腐ってもアメリカ

カテゴリー: MMA・他・格闘技, ライフ

アメリカはペイパービュー社会である。(最近、日本もかな)

だから本当に観たい番組はエキストラでお金を払うことが必然的に多くなる。面倒なカード決済とか一切不要で、リモコンについてるボタンひとつで課金されるシステムだから、ついつい購入してしまう。(日本もかな)

先週、どうしても観たかった「UFC135」というMMA(総合格闘技)は一番組で$45もした。(なのにお目当ての五味(隆典選手)は負けてしまった。あらゆるジャンルで僕たちの世代の思い入れのある選手がどんどんと世代交代していく。特にここ2、3年その現象が顕著に感じられる)$45はあくまで4500円。為替が今1ドル77円いくらだからって、在米日本人の僕たちの感覚はやはり4500円なのだ。(WOWOWの一ヶ月視聴料って、今いくらだよ)それでも全世界で200万人が視聴する。(200万人!)ちなみに、MMAはもちろんこの国でメジャースポーツには属さない。あくまでマイナースポーツのジャンルである。で、200万人。

どのジャンルにせよ、結局、この国はスケールメリットですべてを持って行ってしまう。

格闘技にしてもほんのつい4、5年前までは世界の主戦場は間違いなく「日本」だった、本当の話。世界中のサッカー少年がブラジルを目指したように、世界中の野球少年が北米を目指したように、世界中の格闘技をやっている人間が目指したのはマジソンスクエアガーデンでもMGMアリーナでもなく、さいたまスーパーアリーナや東京ドームだった。

PRIDE」時代。ファイター自体のクオリティーはもちろんのこと、入場シーンであり、煽りVTRであり、すべて日本のソフトの方が上だった。一生懸命、日本人が作り上げた世界観だった。

で、こっちの「UFC」が国土を利用した桁違いのペイパービュー収益で、日本が10年かかって育て上げた「PRIDE」というソフトをそのまま買収しちゃう。で、捨てる。世界の市場を独占する為に。

例えば、ケータイ電話。ほんのつい最近まで日本のモバイル事情の方が先を行っていた。アメリカのケータイはダサくて、不便。日本ではケータイなのに血圧まで計ることが出来る機種まで誕生していた。(今考えると、それ必要か)ミリ単位で細かくリードし、iPhoneの出現で一気にメートル単位で追い越される。

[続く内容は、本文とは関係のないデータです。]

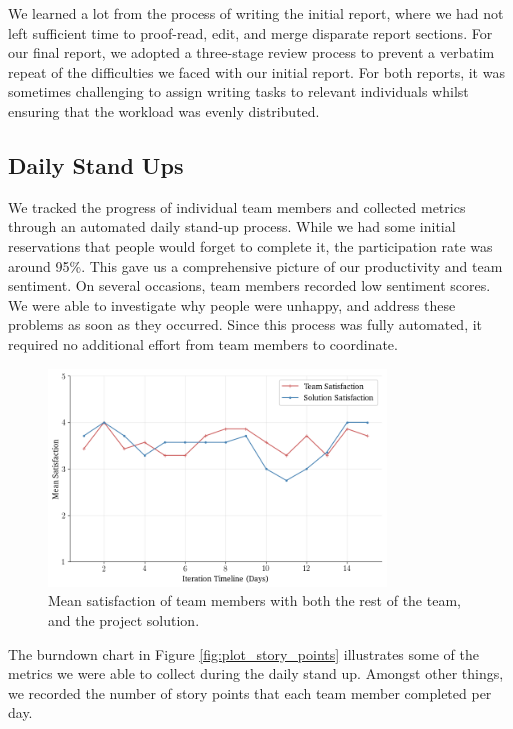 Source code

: We learned a lot from the process of writing the initial report, where we had not left sufficient time to proof-read, edit, and merge disparate report sections. For our final report, we adopted a three-stage review process to prevent a verbatim repeat of the difficulties we faced with our initial report. For both reports, it was sometimes challenging to assign writing tasks to relevant individuals whilst ensuring that the workload was evenly distributed.

\subsection{Daily Stand Ups}
\label{sec:standups}
We tracked the progress of individual team members and collected metrics through an automated daily stand-up process. While we had some initial reservations that people would forget to complete it, the participation rate was around 95\%. This gave us a comprehensive picture of our productivity and team sentiment. On several occasions, team members recorded low sentiment scores. We were able to investigate why people were unhappy, and address these problems as soon as they occurred. Since this process was fully automated, it required no additional effort from team members to coordinate.

\begin{figure}[h!]
	\centering
	\includegraphics[width=0.8\textwidth]{images/plot_satisfaction}
	\caption{Mean satisfaction of team members with both the rest of the team, and the project solution.}
	\label{fig:plot_satisfaction}
\end{figure}

The burndown chart in Figure \ref{fig:plot_story_points} illustrates some of the metrics we were able to collect during the daily stand up. Amongst other things, we recorded the number of story points that each team member completed per day. 

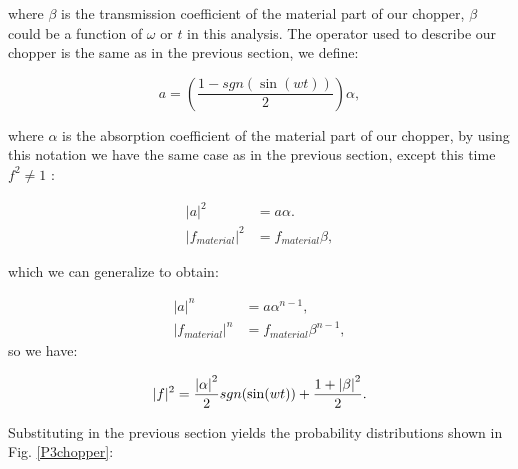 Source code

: \documentclass{book}
\begin{document}
where $\beta$ is the transmission coefficient of the material part of our chopper, $\beta$ could be a function of  $\omega$ or $t$ in this analysis. The operator used to describe our chopper is the same as in the previous section, we define:

\vspace{0.5cm}
\begin{equation}
a=\left(\frac{1-sgn(\sin(wt))}{2}\right) \alpha,
\end{equation}
\vspace{0.5cm}

where $\alpha$ is the absorption coefficient of the material part of our chopper, by using this notation we have the same case as in the previous section, except this time $f^2 \neq 1$ :

\begin{align}
|a|^2&=a \alpha.\\
|f_{material}|^2&=f_{material} \beta,
\end{align}

which we can generalize to obtain:

\begin{align}
|a|^n&=a\alpha^{n-1},\\
|f_{material}|^n&=f_{material} \beta^{n-1},
\end{align}
so we have:

\begin{equation}
|f|^2=  \frac{\abs{\alpha}^2}{2} sgn(\sin(wt)) +\frac{1+\abs{\beta}^2}{2}.
\end{equation}



Substituting in the previous section yields the probability distributions shown in Fig. \ref{P3chopper}:
\end{document}

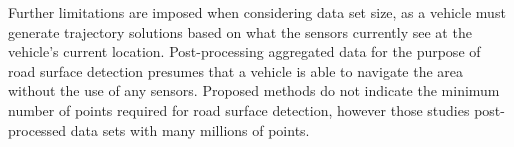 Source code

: \documentclass[journal,onecolumn]{IEEEtran}
\begin{document}
%	
	{Further limitations are imposed when considering data set size, as a vehicle must generate trajectory solutions based on what the sensors currently see at the vehicle's current location. Post-processing aggregated data for the purpose of road surface detection presumes that a vehicle is able to navigate the area without the use of any sensors. Proposed methods \cite{yadav_extraction_2017,yadav_road_2018,yadav_rural_2018,yadav_pole-shaped_2015,miyazaki_line-based_2014,yang_semi-automated_2013,liu_new_2013,qiu_fast_2016} do not indicate the minimum number of points required for road surface detection, however those studies post-processed data sets with many millions of points.}
	
\end{document}
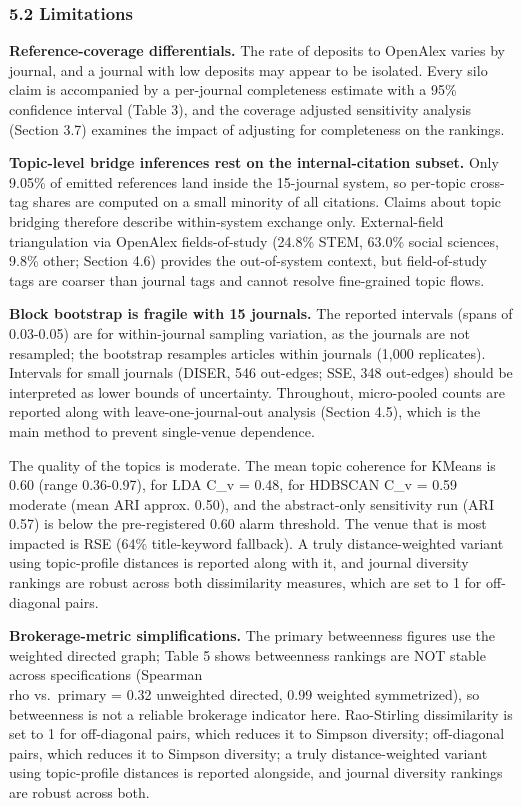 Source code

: \documentclass[pdflatex,sn-apa]{sn-jnl}
\begin{document}
\subsubsection{5.2 Limitations}\label{limitations}

\textbf{Reference-coverage differentials.} The rate of deposits to
OpenAlex varies by journal, and a journal with low deposits may appear
to be isolated. Every silo claim is accompanied by a per-journal
completeness estimate with a 95\% confidence interval (Table 3), and the
coverage adjusted sensitivity analysis (Section 3.7) examines the impact
of adjusting for completeness on the rankings.

\textbf{Topic-level bridge inferences rest on the internal-citation
subset.} Only 9.05\% of emitted references land inside the 15-journal
system, so per-topic cross-tag shares are computed on a small minority
of all citations. Claims about topic bridging therefore describe
within-system exchange only. External-field triangulation via OpenAlex
fields-of-study (24.8\% STEM, 63.0\% social sciences, 9.8\% other;
Section 4.6) provides the out-of-system context, but field-of-study tags
are coarser than journal tags and cannot resolve fine-grained topic
flows.

\textbf{Block bootstrap is fragile with 15 journals.} The reported
intervals (spans of 0.03-0.05) are for within-journal sampling
variation, as the journals are not resampled; the bootstrap resamples
articles within journals (1,000 replicates). Intervals for small
journals (DISER, 546 out-edges; SSE, 348 out-edges) should be
interpreted as lower bounds of uncertainty. Throughout, micro-pooled
counts are reported along with leave-one-journal-out analysis (Section
4.5), which is the main method to prevent single-venue dependence.

The quality of the topics is moderate. The mean topic coherence for
KMeans is 0.60 (range 0.36-0.97), for LDA C\_v = 0.48, for HDBSCAN C\_v
= 0.59 moderate (mean ARI approx. 0.50), and the abstract-only
sensitivity run (ARI 0.57) is below the pre-registered 0.60 alarm
threshold. The venue that is most impacted is RSE (64\% title-keyword
fallback). A truly distance-weighted variant using topic-profile
distances is reported along with it, and journal diversity rankings are
robust across both dissimilarity measures, which are set to 1 for
off-diagonal pairs.

\textbf{Brokerage-metric simplifications.} The primary betweenness
figures use the weighted directed graph; Table 5 shows betweenness
rankings are NOT stable across specifications (Spearman \\rho vs.~primary =
0.32 unweighted directed, 0.99 weighted symmetrized), so betweenness is
not a reliable brokerage indicator here. Rao-Stirling dissimilarity is
set to 1 for off-diagonal pairs, which reduces it to Simpson diversity;
off-diagonal pairs, which reduces it to Simpson diversity; a truly
distance-weighted variant using topic-profile distances is reported
alongside, and journal diversity rankings are robust across both.
\end{document}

日本人はアメリカ人のことを不器用だとよく言う。なにかをクリエイトするにはきめ細かな日本人のほうが質のいい物をつくる、と。確かに器用さに関しては日本人の方が遥かに上だ。その言い分は100%当たっている。

ただ、この国にいて最近感じるのは、その、不器用である、ということに当のアメリカ人はなんのコンプレックスも持っていないという点だ。

私のケータイ、呼び出し音が3和音なんです。僕の家の空気清浄機はオゾンが放出されるんです。トースターにはお知らせおしゃべり機能がついてます。

そんな日本人を尻目に、不器用だからこそ「その機能、必要か?」と本気で思ってる。微笑ましく傍観しているようにすら見える。どうせ、またジョブズみたいなのが出て来て、世界のマーケットを最後は一気にさらっちゃうのだから。

例えて言うなら。マーケットという名の合コンに、ファッション雑誌で研究して全身ブランドで頑張ったちんちくりん君と一緒に行く、つっかけとジーンズのイケメンのようなものか。(全然、違うか) どうせ、最後は一気にさらっちゃうのだから。

やっぱり腐ってもアメリカなのかなと、最近逆に思う。

そのUFC135。日本人の水垣選手は勝ちました。勝利者インタビューでは僕の友人のシュウ・ヒラタさんが通訳として登場。シュウさん、200万人に観られてたよ!